Shuiwa warf seinem Vater einen letzten Blick zu, dann ging er davon, ohne sich noch einmal umzudrehen. Er erwartete nicht, dass sein Vater ihm hinterhersehen würde. Wenn der Alte Kummer hatte, hockte er bloß auf dem Boden und rauchte verdrießlich vor sich hin, als hätte er sich in einen Klumpen Erde verwandelt. Stundenlang konnte das so gehen.
Und doch konnte Shuiwa das Gesicht seines Vaters sehen - oder vielmehr: Er ging darauf. Die ausgedörrte gelbbraune Erde der endlosen Ebene Nordwestchinas, die sich, von der Erosion aufgerissen, ringsum erstreckte - sah sie nicht aus wie das Gesicht eines alten Bauern? Die Bäume, das Land, die Häuser, die Menschen, alles hier war dunkelgelb und von Furchen durchzogen. Er konnte zwar die Augen dieses ungeheuren Gesichts nicht erkennen, aber er spürte, dass sie da waren, dass sie aufblickten zum Himmel. In ihrer Jugend hatten sie den Regen herbeigesehnt, doch nun, im Alter, stierten sie nur noch tot in die Luft. Nein, dachte Shuiwa, er konnte sich nicht vorstellen, dass dieser Flecken Erde jemals jung gewesen war. Dieses Gesicht musste schon immer starr und leblos gewesen sein.
Ein trockener Wind kam auf, und der Weg, der aus dem Dorf hinausführte, versank in gelbem Staub. Shuiwa aber ging unbeirrt weiter. Heute machte er den ersten Schritt in ein neues Leben.
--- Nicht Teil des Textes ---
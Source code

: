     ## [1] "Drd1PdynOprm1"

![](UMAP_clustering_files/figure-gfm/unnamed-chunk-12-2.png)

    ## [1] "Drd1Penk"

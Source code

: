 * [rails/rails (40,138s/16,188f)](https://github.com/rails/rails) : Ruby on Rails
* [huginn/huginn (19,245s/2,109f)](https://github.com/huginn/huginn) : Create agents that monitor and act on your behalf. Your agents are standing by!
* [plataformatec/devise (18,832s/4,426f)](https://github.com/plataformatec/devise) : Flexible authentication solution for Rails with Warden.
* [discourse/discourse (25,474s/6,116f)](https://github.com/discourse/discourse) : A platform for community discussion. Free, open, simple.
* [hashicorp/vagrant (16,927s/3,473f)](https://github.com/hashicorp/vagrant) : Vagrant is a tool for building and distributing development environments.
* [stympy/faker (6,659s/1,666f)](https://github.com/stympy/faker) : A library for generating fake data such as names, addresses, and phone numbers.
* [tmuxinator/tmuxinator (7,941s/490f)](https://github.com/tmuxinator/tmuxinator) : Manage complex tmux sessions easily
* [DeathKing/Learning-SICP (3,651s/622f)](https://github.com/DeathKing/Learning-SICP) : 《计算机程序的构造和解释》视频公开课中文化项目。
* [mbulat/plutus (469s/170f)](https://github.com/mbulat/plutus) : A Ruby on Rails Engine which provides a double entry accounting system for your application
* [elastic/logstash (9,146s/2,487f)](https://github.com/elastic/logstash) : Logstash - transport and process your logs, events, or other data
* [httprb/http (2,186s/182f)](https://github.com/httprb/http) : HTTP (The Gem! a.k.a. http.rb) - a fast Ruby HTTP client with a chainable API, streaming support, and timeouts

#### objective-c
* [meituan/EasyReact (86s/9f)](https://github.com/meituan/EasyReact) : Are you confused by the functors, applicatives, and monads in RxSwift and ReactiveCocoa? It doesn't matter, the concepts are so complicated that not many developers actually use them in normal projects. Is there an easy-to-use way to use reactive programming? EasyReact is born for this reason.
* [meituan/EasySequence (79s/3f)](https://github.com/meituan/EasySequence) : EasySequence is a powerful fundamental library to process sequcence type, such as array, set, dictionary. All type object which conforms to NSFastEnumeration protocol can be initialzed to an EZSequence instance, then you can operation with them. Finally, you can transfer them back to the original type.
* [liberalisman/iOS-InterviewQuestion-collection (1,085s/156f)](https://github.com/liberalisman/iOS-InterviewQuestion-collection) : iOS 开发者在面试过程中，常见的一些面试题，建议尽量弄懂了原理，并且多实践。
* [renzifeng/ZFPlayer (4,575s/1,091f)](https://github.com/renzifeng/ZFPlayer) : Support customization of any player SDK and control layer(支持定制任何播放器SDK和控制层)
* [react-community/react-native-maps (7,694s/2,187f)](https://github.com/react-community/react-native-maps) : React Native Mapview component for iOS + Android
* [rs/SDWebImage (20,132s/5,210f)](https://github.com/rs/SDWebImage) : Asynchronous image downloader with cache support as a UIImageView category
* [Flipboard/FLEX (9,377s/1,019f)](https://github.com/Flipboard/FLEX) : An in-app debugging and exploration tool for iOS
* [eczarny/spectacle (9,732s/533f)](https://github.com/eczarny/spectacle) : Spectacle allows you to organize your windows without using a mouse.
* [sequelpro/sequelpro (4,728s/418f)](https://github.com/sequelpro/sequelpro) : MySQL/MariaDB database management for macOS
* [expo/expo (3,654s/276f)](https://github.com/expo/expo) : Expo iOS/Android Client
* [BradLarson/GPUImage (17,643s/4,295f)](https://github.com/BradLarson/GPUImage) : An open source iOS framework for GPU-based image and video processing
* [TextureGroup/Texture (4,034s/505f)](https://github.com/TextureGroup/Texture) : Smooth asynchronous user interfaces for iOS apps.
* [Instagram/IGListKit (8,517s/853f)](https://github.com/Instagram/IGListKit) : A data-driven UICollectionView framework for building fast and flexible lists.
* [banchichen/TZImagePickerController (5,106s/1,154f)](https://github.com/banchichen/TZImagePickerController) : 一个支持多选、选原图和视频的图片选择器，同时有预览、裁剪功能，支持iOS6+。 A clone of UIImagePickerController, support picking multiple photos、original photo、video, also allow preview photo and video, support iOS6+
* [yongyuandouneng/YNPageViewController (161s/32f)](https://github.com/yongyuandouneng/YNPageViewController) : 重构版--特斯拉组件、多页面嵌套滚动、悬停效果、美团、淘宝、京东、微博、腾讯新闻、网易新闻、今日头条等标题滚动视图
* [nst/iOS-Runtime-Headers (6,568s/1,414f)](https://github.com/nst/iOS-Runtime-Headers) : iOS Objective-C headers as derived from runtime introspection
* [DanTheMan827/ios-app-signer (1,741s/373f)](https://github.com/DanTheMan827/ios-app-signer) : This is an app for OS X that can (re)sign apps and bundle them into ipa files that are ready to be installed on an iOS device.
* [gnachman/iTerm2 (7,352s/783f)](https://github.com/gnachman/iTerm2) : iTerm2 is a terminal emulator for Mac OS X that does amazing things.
Dieser Weg würde ihn an einen Ort führen, von dem er nicht einmal zu träumen gewagt hatte.
Das erste Ziel im Leben: Wasser trinken, das nicht bitter ist, und ein bisschen Geld verdienen
»Oh! Hier gibt es aber viel Licht!«
Es war schon Nacht, als Shuiwa im Revier ankam, doch rings um ihn her leuchteten die kleinen Lichter der vielen illegalen Kohlengruben.
»Das ist noch gar nichts! In der Stadt, da gibt es erst wirklich viel Licht«, sagte Guoqiang, der ihn abgeholt hatte. Guoqiang stammte aus demselben Dorf wie Shuiwa, hatte es aber schon vor Jahren verlassen.
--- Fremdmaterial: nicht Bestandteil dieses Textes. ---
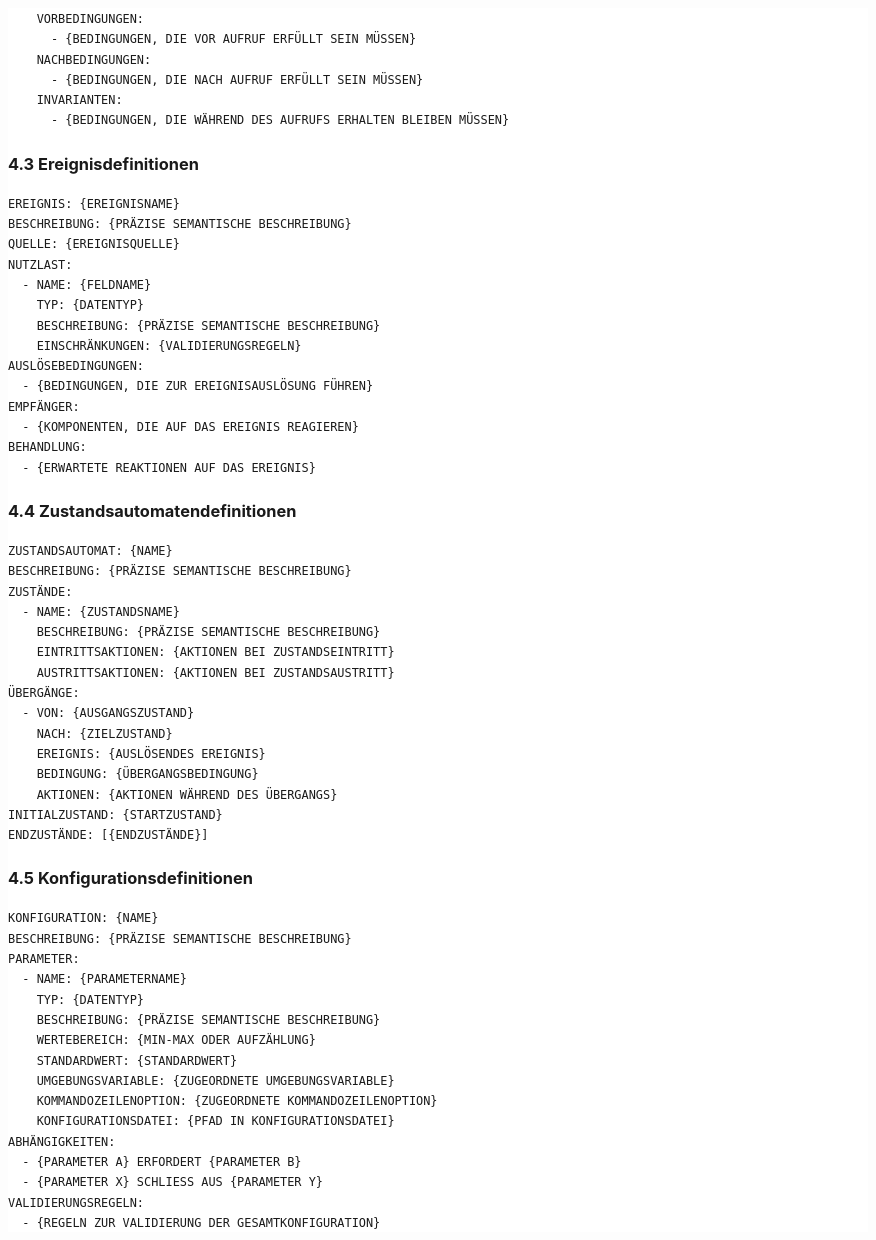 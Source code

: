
 ```
    VORBEDINGUNGEN:
      - {BEDINGUNGEN, DIE VOR AUFRUF ERFÜLLT SEIN MÜSSEN}
    NACHBEDINGUNGEN:
      - {BEDINGUNGEN, DIE NACH AUFRUF ERFÜLLT SEIN MÜSSEN}
    INVARIANTEN:
      - {BEDINGUNGEN, DIE WÄHREND DES AUFRUFS ERHALTEN BLEIBEN MÜSSEN}
```

### 4.3 Ereignisdefinitionen
```
EREIGNIS: {EREIGNISNAME}
BESCHREIBUNG: {PRÄZISE SEMANTISCHE BESCHREIBUNG}
QUELLE: {EREIGNISQUELLE}
NUTZLAST:
  - NAME: {FELDNAME}
    TYP: {DATENTYP}
    BESCHREIBUNG: {PRÄZISE SEMANTISCHE BESCHREIBUNG}
    EINSCHRÄNKUNGEN: {VALIDIERUNGSREGELN}
AUSLÖSEBEDINGUNGEN:
  - {BEDINGUNGEN, DIE ZUR EREIGNISAUSLÖSUNG FÜHREN}
EMPFÄNGER:
  - {KOMPONENTEN, DIE AUF DAS EREIGNIS REAGIEREN}
BEHANDLUNG:
  - {ERWARTETE REAKTIONEN AUF DAS EREIGNIS}
```

### 4.4 Zustandsautomatendefinitionen
```
ZUSTANDSAUTOMAT: {NAME}
BESCHREIBUNG: {PRÄZISE SEMANTISCHE BESCHREIBUNG}
ZUSTÄNDE:
  - NAME: {ZUSTANDSNAME}
    BESCHREIBUNG: {PRÄZISE SEMANTISCHE BESCHREIBUNG}
    EINTRITTSAKTIONEN: {AKTIONEN BEI ZUSTANDSEINTRITT}
    AUSTRITTSAKTIONEN: {AKTIONEN BEI ZUSTANDSAUSTRITT}
ÜBERGÄNGE:
  - VON: {AUSGANGSZUSTAND}
    NACH: {ZIELZUSTAND}
    EREIGNIS: {AUSLÖSENDES EREIGNIS}
    BEDINGUNG: {ÜBERGANGSBEDINGUNG}
    AKTIONEN: {AKTIONEN WÄHREND DES ÜBERGANGS}
INITIALZUSTAND: {STARTZUSTAND}
ENDZUSTÄNDE: [{ENDZUSTÄNDE}]
```

### 4.5 Konfigurationsdefinitionen
```
KONFIGURATION: {NAME}
BESCHREIBUNG: {PRÄZISE SEMANTISCHE BESCHREIBUNG}
PARAMETER:
  - NAME: {PARAMETERNAME}
    TYP: {DATENTYP}
    BESCHREIBUNG: {PRÄZISE SEMANTISCHE BESCHREIBUNG}
    WERTEBEREICH: {MIN-MAX ODER AUFZÄHLUNG}
    STANDARDWERT: {STANDARDWERT}
    UMGEBUNGSVARIABLE: {ZUGEORDNETE UMGEBUNGSVARIABLE}
    KOMMANDOZEILENOPTION: {ZUGEORDNETE KOMMANDOZEILENOPTION}
    KONFIGURATIONSDATEI: {PFAD IN KONFIGURATIONSDATEI}
ABHÄNGIGKEITEN:
  - {PARAMETER A} ERFORDERT {PARAMETER B}
  - {PARAMETER X} SCHLIESS AUS {PARAMETER Y}
VALIDIERUNGSREGELN:
  - {REGELN ZUR VALIDIERUNG DER GESAMTKONFIGURATION}
```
Shuiwa folgte ihm in eine Baracke. Als sie zu Abend aßen, entdeckte er voller Staunen, dass das Wasser süß war.
»Na klar! Schließlich haben sie hier im Revier einen tiefen Brunnen gegraben«, erzählte ihm sein Landsmann. »Aber das Wasser in der Stadt, das ist erst richtig gut!«
Bevor sie sich schlafen legten, gab ihm Guoqiang ein steinhartes Bündel als Kopfkissen. Als Shuiwa es öffnete, fand er darin eine Anzahl runder Stangen in einer schwarzen Plastikhülle. Unter der Hülle waren die Stangen gelb und sahen aus wie Seife.
»Das ist Sprengstoff«, murmelte Guoqiang, wälzte sich zur anderen Seite und schnarchte im nächsten Moment bereits. Shuiwa sah, dass auch er den Kopf auf ein solches Bündel gebettet hatte. Ein weiterer großer Stapel war unter den Pritschen verstaut, und von der Decke baumelten Sprengzünder herab. Guoqiang war der Sprengmeister der Mine. Später erfuhr Shuiwa, dass der hier gelagerte Sprengstoff ausgereicht hätte, um sein Dorf restlos auszulöschen.
Die Arbeit im Bergwerk war hart, aber abwechslungsreich. Mal schürfte Shuiwa Kohle, mal schob er Förderwagen oder errichtete Stützbalken. Am Abend fühlte er sich stets wie gerädert, doch er war körperliche Mühsal von klein auf gewohnt und fürchtete keine schwere Arbeit. Das Einzige, was ihm Angst machte, war die Umgebung unter Tage: Ihm war, als würde er in ein finsteres Ameisennest kriechen, was sich anfangs wie ein Albtraum anfühlte. Aber auch daran gewöhnte er sich mit der Zeit. Sein Lohn richtete sich nach der geförderten Kohle, was jeden Monat hundertfünfzig Yuan bedeutete, in guten Monaten sogar über zweihundert. Shuiwa war zufrieden.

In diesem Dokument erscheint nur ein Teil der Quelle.